Around the same time, Nicholls wrote a letter to former City Councilman Todd Gloria, whose office had set aside $20,000 for the Alpha Project pilot program, proposing that outreach be expanded to cover each of the city’s older commercial districts. Nicholls wanted the city to pick up the entire tab.

The pitch for citywide outreach teams didn’t take hold despite similar letters to city officials from the City Heights, Mission Hills and Pacific Beach business districts.

But months later, City Heights inked its own contract with Alpha Project with the help of funding from then-City Councilwoman Marti Emerald.

Enrique Gandarilla, executive director of City Heights Business Association, cheered the outreach efforts in his area since.

His organization once had security workers of its own but Gandarilla’s since decided that was the wrong approach. Now he’s hoping local governments can better coordinate outreach efforts in his neighborhood and others.

“There clearly needs to be more of a comprehensive approach and leadership on a local level to make this happen,”Gandarilla said.

Kris Michell, who leads the Downtown San Diego Partnership, which has for years had its own outreach, security and cleaning programs, said she’d like local governments to do more to reach out to those who live on the streets.

“While we are encouraged by the city and county’s collaboration and focus on homeless issues, a more robust and coordinated outreach effort would be highly impactful,” Michell wrote in a statement. “It would ensure consistency in how clients access services, and relieve scarce law enforcement resources.”

Some cities have taken a more comprehensive approach to outreach. Philadelphia, for example, deploys teams around the clock to get to know the city’s homeless population and try to persuade them to get help.

San Diego, meanwhile, has for years had a police Homeless Outreach Team respond to complaints and try to help particularly vulnerable homeless residents. But the team is often spread thin and doesn’t have the capacity to work throughout the city on a regular basis.

Two San Diego homeless advocates said a broader approach with trained, non-police outreach workers could be a game-changer.
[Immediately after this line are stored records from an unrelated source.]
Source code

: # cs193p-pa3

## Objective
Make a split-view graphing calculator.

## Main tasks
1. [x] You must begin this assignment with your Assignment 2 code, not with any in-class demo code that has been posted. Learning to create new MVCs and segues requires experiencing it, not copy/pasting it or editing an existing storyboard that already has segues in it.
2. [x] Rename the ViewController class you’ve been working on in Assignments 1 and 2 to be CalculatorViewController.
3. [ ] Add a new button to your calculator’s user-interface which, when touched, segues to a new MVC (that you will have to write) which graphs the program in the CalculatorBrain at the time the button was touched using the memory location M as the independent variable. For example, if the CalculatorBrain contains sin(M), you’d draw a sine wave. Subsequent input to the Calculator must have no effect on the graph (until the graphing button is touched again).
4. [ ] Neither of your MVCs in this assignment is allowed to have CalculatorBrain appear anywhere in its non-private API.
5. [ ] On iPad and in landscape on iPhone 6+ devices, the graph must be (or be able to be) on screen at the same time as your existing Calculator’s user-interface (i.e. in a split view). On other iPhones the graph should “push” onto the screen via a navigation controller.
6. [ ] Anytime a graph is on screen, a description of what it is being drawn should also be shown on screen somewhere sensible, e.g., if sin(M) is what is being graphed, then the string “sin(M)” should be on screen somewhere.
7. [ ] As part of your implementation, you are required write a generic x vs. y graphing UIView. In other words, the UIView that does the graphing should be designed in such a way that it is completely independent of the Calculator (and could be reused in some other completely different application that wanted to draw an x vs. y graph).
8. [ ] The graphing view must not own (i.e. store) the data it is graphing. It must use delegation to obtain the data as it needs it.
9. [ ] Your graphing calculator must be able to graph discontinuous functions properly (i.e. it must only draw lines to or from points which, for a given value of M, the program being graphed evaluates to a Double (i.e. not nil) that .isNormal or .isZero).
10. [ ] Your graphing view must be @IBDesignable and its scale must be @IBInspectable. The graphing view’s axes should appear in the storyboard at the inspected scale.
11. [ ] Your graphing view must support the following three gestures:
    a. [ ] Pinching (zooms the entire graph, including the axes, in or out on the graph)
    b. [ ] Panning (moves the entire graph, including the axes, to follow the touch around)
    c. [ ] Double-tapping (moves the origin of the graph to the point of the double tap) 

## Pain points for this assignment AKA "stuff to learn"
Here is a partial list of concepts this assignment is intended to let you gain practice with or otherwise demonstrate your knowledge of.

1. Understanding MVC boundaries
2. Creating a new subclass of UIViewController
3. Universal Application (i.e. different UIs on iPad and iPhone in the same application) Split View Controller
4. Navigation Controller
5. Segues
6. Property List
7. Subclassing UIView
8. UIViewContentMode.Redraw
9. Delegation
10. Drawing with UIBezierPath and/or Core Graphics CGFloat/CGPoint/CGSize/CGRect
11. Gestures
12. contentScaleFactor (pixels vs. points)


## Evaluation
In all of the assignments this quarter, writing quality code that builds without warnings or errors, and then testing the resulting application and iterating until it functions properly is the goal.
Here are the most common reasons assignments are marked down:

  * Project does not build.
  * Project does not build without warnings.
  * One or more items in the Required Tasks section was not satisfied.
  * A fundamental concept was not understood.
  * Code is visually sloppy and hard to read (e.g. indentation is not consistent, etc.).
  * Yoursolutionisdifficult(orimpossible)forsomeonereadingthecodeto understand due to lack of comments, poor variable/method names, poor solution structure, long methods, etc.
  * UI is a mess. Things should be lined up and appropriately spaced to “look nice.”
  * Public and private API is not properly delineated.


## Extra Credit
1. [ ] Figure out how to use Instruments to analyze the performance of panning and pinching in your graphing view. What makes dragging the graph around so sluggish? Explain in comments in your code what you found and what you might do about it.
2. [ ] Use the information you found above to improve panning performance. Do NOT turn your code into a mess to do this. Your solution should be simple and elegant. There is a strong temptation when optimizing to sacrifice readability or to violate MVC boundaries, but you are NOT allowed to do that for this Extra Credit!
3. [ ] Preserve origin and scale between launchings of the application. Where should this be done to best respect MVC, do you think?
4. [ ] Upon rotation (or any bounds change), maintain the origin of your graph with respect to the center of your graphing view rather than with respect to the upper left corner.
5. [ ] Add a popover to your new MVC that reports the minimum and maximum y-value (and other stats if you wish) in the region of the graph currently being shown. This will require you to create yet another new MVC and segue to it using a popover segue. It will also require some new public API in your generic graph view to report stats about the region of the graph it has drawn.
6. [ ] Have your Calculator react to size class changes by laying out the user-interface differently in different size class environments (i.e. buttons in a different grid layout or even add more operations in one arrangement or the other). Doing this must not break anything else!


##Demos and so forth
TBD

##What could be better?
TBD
Michael McConnell, an activist who’s been particularly critical of Hillcrest’s security focus, said San Diego’s current approach to engaging with homeless people fosters disagreement between communities and frustration among the homeless, which makes it harder to persuade them to get off the streets.

“All these business districts can take all the steps they want but unless there’s regional outreach in all the hot spots, all we’re going to do is move people around,” McConnell said.

Amy Gonyeau, chief operating officer for Alpha Project, emphasized the importance of trained outreach workers who can link the homeless with resources and build rapport rather than simply encourage them to move on.

“We address issues in a very different way than a security guard,” Gonyeau said.

There are some planning efforts under way that could pave the way for a bolstered regional approach to the problem.

The Regional Task Force on the Homeless, the group that oversees efforts countywide to address homelessness, has started work on a three-year plan to combat homelessness in San Diego. It’s hoping to release the plan this summer.

And Stacie Spector, who Mayor Kevin Faulconer hired last fall to coordinate the city’s response to homelessness, is working on her own plan.

“We have many short-term projects in process and the development of a long-term recommendation – both tracks significantly impacting (business) districts,” Spector wrote in an email last week.

One of those short-term goals is to bolster the 2-1-1 information line’s capacity to connect homeless folks in need with open shelter beds around the clock, whether a homeless person or a business owner calls. Another is to add hundreds more shelter beds to try to temporarily house more folks living on the street.

But Nicholls said the promises and plans, however well-intentioned, don’t satisfy business owners. They can’t afford to wait for them to come to fruition.

“They want immediate results,” Nicholls said. “They need to make the cash today or they go out of business.”